(Mis)understanding homework – Part II
Generally, I agree with the previously mentioned objectives of homework, but in principle I disagree with the traditional homework, which for me is nothing more than one of many ways of achieving these objectives. Thus, for me, homework has developed from a reinforcement for learning (which is originally set out to be) to becoming all but an institution in itself, a by-product of education, which instead of a means, has developed into an end-product, an independent task that has to be performed, perceived to be an essential piece of the education puzzle, that is legitimized through the perception amongst all but a few, that it is an aim in itself, and thus necessary.

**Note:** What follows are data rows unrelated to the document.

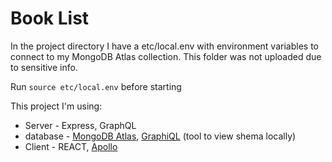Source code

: # Book List 

In the project directory I have a etc/local.env with environment variables to connect to my MongoDB Atlas collection. This folder was not uploaded due to sensitive info. 

Run `source etc/local.env` before starting

This project I'm using: 
 * Server - Express, GraphQL
 * database - [MongoDB Atlas](https://www.mongodb.com/cloud/atlas), [GraphiQL](https://github.com/graphql/graphiql) (tool to view shema locally)
 * Client - REACT, [Apollo](https://www.apollographql.com/docs/apollo-server/v1/)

If we can achieve these targets/aims/objectives in other ways or by other means than through traditional homework, which in many ways is not only boring, but also outdated, we have achieved something great.
Moreover, there are other reasons for avoiding traditional homework. The help and support students get with their traditional homework at home, varies greatly from family to family. This can be due to lack of time, but also ability. As in our case, many parents do not have the opportunity to help the students at home because of lack of English skills. On the other hand, a lot of homework is often done by the parents, which is in conflict with the very purpose of the homework. Traditional homework also creates anxiety in many children, and constant pressure from they leave school and until it is finally done, often late at night.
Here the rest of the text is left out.